# DATA LISTING:
- - -

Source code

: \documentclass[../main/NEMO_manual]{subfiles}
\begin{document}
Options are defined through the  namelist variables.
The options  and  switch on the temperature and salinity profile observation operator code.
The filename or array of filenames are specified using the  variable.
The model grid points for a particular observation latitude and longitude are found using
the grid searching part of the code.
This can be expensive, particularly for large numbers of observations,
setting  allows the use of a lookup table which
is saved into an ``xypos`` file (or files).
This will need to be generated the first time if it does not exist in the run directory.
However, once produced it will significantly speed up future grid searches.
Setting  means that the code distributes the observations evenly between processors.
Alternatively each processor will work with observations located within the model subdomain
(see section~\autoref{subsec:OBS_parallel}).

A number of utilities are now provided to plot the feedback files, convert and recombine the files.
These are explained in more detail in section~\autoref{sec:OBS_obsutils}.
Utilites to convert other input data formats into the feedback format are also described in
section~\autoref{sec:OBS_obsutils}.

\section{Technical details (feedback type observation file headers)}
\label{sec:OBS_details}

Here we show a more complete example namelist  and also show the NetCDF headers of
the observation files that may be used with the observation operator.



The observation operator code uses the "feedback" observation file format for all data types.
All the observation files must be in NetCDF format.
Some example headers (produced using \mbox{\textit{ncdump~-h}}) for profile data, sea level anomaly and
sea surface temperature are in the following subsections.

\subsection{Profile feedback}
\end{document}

- - -

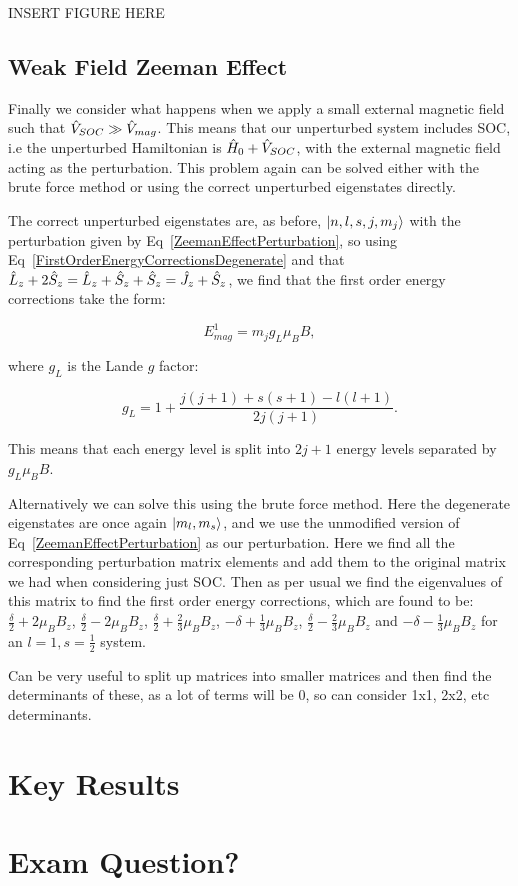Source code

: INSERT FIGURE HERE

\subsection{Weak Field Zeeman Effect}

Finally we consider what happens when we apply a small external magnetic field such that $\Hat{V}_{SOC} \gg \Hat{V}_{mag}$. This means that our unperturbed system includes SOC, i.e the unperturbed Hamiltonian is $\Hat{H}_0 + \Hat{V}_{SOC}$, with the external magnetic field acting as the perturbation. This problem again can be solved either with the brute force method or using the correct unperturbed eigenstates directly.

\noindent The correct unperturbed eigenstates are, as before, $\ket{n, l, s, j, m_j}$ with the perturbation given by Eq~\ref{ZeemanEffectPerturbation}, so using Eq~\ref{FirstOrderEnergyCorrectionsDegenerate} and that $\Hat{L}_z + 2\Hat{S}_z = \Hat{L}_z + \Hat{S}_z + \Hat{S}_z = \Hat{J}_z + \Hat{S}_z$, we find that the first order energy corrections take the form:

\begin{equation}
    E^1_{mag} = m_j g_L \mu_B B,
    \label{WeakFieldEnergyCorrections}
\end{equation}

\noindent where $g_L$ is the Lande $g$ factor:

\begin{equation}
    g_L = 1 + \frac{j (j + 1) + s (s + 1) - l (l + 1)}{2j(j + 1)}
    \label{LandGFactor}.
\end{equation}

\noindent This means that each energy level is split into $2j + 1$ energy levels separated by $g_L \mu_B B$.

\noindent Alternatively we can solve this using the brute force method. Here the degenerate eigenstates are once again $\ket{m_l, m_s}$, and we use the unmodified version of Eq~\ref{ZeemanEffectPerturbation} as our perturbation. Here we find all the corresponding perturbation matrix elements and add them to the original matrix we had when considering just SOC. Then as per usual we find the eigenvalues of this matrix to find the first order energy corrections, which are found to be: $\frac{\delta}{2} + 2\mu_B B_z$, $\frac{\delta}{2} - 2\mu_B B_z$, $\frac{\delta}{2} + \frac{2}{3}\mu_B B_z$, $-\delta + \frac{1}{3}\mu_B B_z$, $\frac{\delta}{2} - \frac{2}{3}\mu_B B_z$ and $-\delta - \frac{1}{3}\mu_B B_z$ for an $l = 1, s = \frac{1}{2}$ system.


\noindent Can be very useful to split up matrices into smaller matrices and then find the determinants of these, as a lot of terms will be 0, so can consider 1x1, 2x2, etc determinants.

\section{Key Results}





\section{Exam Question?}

- - -

# EXERCISE PROMPT:
Within the records above, each line containing "model" is to be returned.

# WRITTEN REPLY:
The model grid points for a particular observation latitude and longitude are found using
Alternatively each processor will work with observations located within the model subdomain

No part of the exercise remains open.